Problem to solve
The lines below starting at the line containing "A RESTful Spring" and ending at the line containing "borrow books by" are to be repeated exactly, with both ends kept and nothing else added.
=======
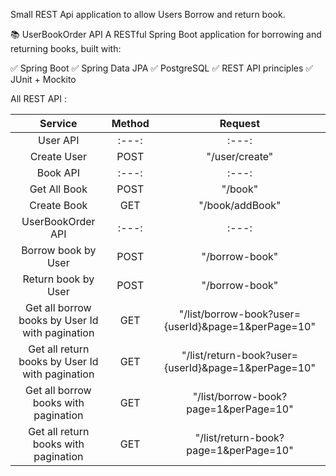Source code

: Small REST Api application to allow Users Borrow and return book.

📚 UserBookOrder API
A RESTful Spring Boot application for borrowing and returning books, built with:

✅ Spring Boot
✅ Spring Data JPA
✅ PostgreSQL
✅ REST API principles
✅ JUnit + Mockito

All REST API : 

| Service                                         | Method | Request                                             |
| :---:                                           | :---:  | :---:                                               |
| User API                                        | :---:  | :---:                                               |
| Create User                                     | POST   |  "/user/create"                                     |
| Book API                                        | :---:  |  :---:                                              |
| Get All Book                                    | POST   |  "/book"                                            |
| Create Book                                     | GET    |  "/book/addBook"                                    |
| UserBookOrder API                               | :---:  | :---:                                               |
| Borrow book by User                             | POST   | "/borrow-book"                                      |
| Return book by User                             | POST   | "/borrow-book"                                      |
| Get all borrow books by User Id with pagination | GET    | "/list/borrow-book?user={userId}&page=1&perPage=10" |
| Get all return books by User Id with pagination | GET    | "/list/return-book?user={userId}&page=1&perPage=10" |
| Get all borrow books with pagination            | GET    | "/list/borrow-book?page=1&perPage=10"               |
| Get all return books with pagination            | GET    | "/list/return-book?page=1&perPage=10"               |



   

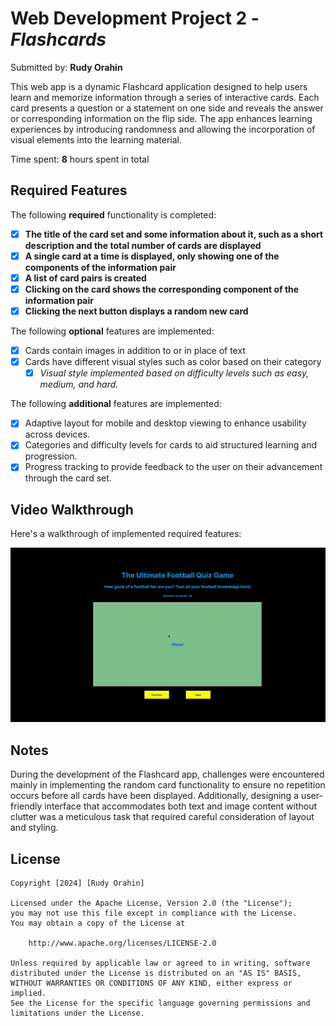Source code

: 
# Web Development Project 2 - *Flashcards*

Submitted by: **Rudy Orahin**

This web app is a dynamic Flashcard application designed to help users learn and memorize information through a series of interactive cards. Each card presents a question or a statement on one side and reveals the answer or corresponding information on the flip side. The app enhances learning experiences by introducing randomness and allowing the incorporation of visual elements into the learning material.

Time spent: **8** hours spent in total

## Required Features

The following **required** functionality is completed:

- [x] **The title of the card set and some information about it, such as a short description and the total number of cards are displayed**
- [x] **A single card at a time is displayed, only showing one of the components of the information pair**
- [x] **A list of card pairs is created**
- [x] **Clicking on the card shows the corresponding component of the information pair**
- [x] **Clicking the next button displays a random new card**

The following **optional** features are implemented:

- [x] Cards contain images in addition to or in place of text
- [x] Cards have different visual styles such as color based on their category
  - [x] *Visual style implemented based on difficulty levels such as easy, medium, and hard.*

The following **additional** features are implemented:

* [x] Adaptive layout for mobile and desktop viewing to enhance usability across devices.
* [x] Categories and difficulty levels for cards to aid structured learning and progression.
* [x] Progress tracking to provide feedback to the user on their advancement through the card set.

## Video Walkthrough

Here's a walkthrough of implemented required features:

<img src="./src/images/video2.gif" title='Video Walkthrough' width='' alt='Video Walkthrough' />



## Notes

During the development of the Flashcard app, challenges were encountered mainly in implementing the random card functionality to ensure no repetition occurs before all cards have been displayed. Additionally, designing a user-friendly interface that accommodates both text and image content without clutter was a meticulous task that required careful consideration of layout and styling.

## License

    Copyright [2024] [Rudy Orahin]

    Licensed under the Apache License, Version 2.0 (the "License");
    you may not use this file except in compliance with the License.
    You may obtain a copy of the License at

        http://www.apache.org/licenses/LICENSE-2.0

    Unless required by applicable law or agreed to in writing, software
    distributed under the License is distributed on an "AS IS" BASIS,
    WITHOUT WARRANTIES OR CONDITIONS OF ANY KIND, either express or implied.
    See the License for the specific language governing permissions and
    limitations under the License.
=======
Output
A RESTful Spring Boot application for borrowing and returning books, built with:

✅ Spring Boot
✅ Spring Data JPA
✅ PostgreSQL
✅ REST API principles
✅ JUnit + Mockito

All REST API : 

| Service                                         | Method | Request                                             |
| :---:                                           | :---:  | :---:                                               |
| User API                                        | :---:  | :---:                                               |
| Create User                                     | POST   |  "/user/create"                                     |
| Book API                                        | :---:  |  :---:                                              |
| Get All Book                                    | POST   |  "/book"                                            |
| Create Book                                     | GET    |  "/book/addBook"                                    |
| UserBookOrder API                               | :---:  | :---:                                               |
| Borrow book by User                             | POST   | "/borrow-book"                                      |
| Return book by User                             | POST   | "/borrow-book"                                      |
| Get all borrow books by User Id with pagination | GET    | "/list/borrow-book?user={userId}&page=1&perPage=10" |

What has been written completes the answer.